Adventure in parserland – parsing lambda expressions in F#

Let’ now look at the parser. First let’s review the grammar:

(*
        <expression> ::= <name> | <function> | <application>
        <name> ::= nonblank character sequence
        <function> ::= \ <name> . <body>
        <body> ::= <expression>
        <application> ::= ( <function expression> <argument expression> )
        <function expression> ::= <expression>
        <argument expression> ::= <expression>
    *)

And the data type to represent it:

type Name = string
and Body = Expression
and Function = Name * Expression
and FunctionExpression = Expression
and ArgumentExpression = Expression
and Expression =
| EName of string
| Function of Expression * Body
| Application of FunctionExpression * ArgumentExpression
| EOT

In essence, the data type need to store all the information needed for subsequent stages of computation (i.e. beta reductions and such). The closer it is to the grammar, the better. In this case it looks pretty close.

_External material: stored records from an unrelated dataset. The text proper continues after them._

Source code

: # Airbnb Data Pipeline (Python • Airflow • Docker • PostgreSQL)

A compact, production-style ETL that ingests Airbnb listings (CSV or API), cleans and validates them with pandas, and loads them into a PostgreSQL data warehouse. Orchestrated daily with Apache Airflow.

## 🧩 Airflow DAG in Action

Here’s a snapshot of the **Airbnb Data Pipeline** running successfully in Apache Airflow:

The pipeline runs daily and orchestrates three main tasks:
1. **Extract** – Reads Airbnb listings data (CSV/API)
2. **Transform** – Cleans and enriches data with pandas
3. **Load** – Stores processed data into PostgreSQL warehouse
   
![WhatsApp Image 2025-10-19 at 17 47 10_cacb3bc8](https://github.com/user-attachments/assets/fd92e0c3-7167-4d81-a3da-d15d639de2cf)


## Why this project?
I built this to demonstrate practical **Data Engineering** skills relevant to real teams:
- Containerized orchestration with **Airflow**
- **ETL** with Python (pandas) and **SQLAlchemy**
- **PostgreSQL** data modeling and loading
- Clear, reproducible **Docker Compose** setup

Remember what is the main goal of our parser:

let parseTextReader: TextReader -> seq<Expression> =
                    textReaderToLazyList >> tokenStream >> parseExpressions

We have already looked at TextReaderToLazyList and tokenStream. Now it is the time to look at parseExpressions. It’s goal is to parse the LazyList and return a sequence of expressions. The choice of returning a sequence at this point is to make the parseTextReader, which is the main function in the program, return a more ‘standard’ type.

and parseExpressions tokens = seq {
   let tokens = parseOptionalWs tokens
   let expr, tokens = parseExpr tokens
   let tokens = parseOptionalWs tokens
   match expr with
    | EOT   -> yield EOT
    | exp   -> yield exp; yield! parseExpressions tokens }

parseOtionalWs simply skips ahead whatever whitespaces it finds.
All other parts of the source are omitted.